[Tutor] sys.getfilesystemencoding()
Albert-Jan Roskam
fomcl at yahoo.com
Tue Dec 18 14:13:58 CET 2012
Hi,
I am trying to write a file with a 'foreign' unicode name (I am aware that this is a highly western-o-centric way of putting it). In Linux, I can encode it to utf-8 and the file name is displayed correctly. In windows xp, the characters can, apparently, not be represented in this encoding called 'mbcs'. How can I write file names that are always encoded correctly on any platform? Or is this a shortcoming of Windows?
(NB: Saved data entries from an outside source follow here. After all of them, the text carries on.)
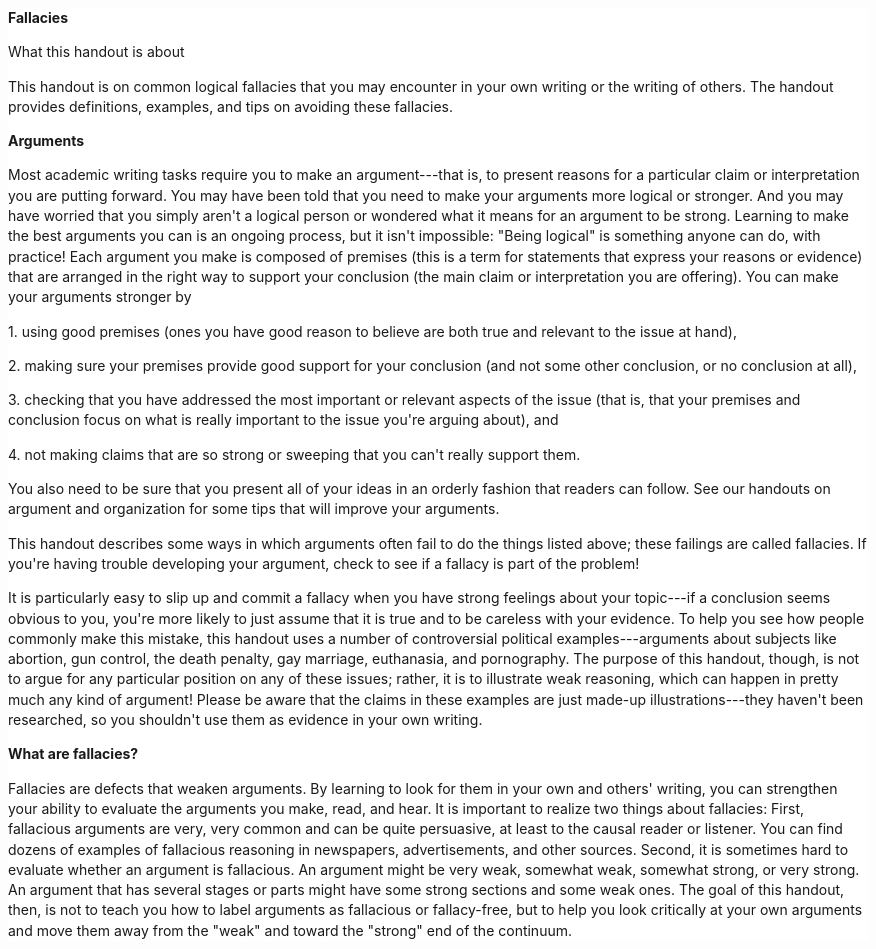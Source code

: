 **Fallacies**

What this handout is about

This handout is on common logical fallacies that you may encounter in your own writing or the writing of others. The handout provides definitions, examples, and tips on avoiding these fallacies.

**Arguments**

Most academic writing tasks require you to make an argument---that is, to present reasons for a particular claim or interpretation you are putting forward. You may have been told that you need to make your arguments more logical or stronger. And you may have worried that you simply aren\'t a logical person or wondered what it means for an argument to be strong. Learning to make the best arguments you can is an ongoing process, but it isn\'t impossible: \"Being logical\" is something anyone can do, with practice! Each argument you make is composed of premises (this is a term for statements that express your reasons or evidence) that are arranged in the right way to support your conclusion (the main claim or interpretation you are offering). You can make your arguments stronger by

1\. using good premises (ones you have good reason to believe are both true and relevant to the issue at hand),

2\. making sure your premises provide good support for your conclusion (and not some other conclusion, or no conclusion at all),

3\. checking that you have addressed the most important or relevant aspects of the issue (that is, that your premises and conclusion focus on what is really important to the issue you\'re arguing about), and

4\. not making claims that are so strong or sweeping that you can\'t really support them.

You also need to be sure that you present all of your ideas in an orderly fashion that readers can follow. See our handouts on argument and organization for some tips that will improve your arguments.

This handout describes some ways in which arguments often fail to do the things listed above; these failings are called fallacies. If you\'re having trouble developing your argument, check to see if a fallacy is part of the problem!

It is particularly easy to slip up and commit a fallacy when you have strong feelings about your topic---if a conclusion seems obvious to you, you\'re more likely to just assume that it is true and to be careless with your evidence. To help you see how people commonly make this mistake, this handout uses a number of controversial political examples---arguments about subjects like abortion, gun control, the death penalty, gay marriage, euthanasia, and pornography. The purpose of this handout, though, is not to argue for any particular position on any of these issues; rather, it is to illustrate weak reasoning, which can happen in pretty much any kind of argument! Please be aware that the claims in these examples are just made-up illustrations---they haven\'t been researched, so you shouldn\'t use them as evidence in your own writing.

**What are fallacies?**

Fallacies are defects that weaken arguments. By learning to look for them in your own and others\' writing, you can strengthen your ability to evaluate the arguments you make, read, and hear. It is important to realize two things about fallacies: First, fallacious arguments are very, very common and can be quite persuasive, at least to the causal reader or listener. You can find dozens of examples of fallacious reasoning in newspapers, advertisements, and other sources. Second, it is sometimes hard to evaluate whether an argument is fallacious. An argument might be very weak, somewhat weak, somewhat strong, or very strong. An argument that has several stages or parts might have some strong sections and some weak ones. The goal of this handout, then, is not to teach you how to label arguments as fallacious or fallacy-free, but to help you look critically at your own arguments and move them away from the \"weak\" and toward the \"strong\" end of the continuum.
# Python 2.6.4 (r264:75708, Oct 26 2009, 08:23:19) [MSC v.1500 32 bit (Intel)] on win32
import sys
def _encodeFileName(fn):
"""Helper function to encode unicode file names into system file names.
http://effbot.org/pyref/sys.getfilesystemencoding.htm"""
isWindows = sys.platform.startswith("win")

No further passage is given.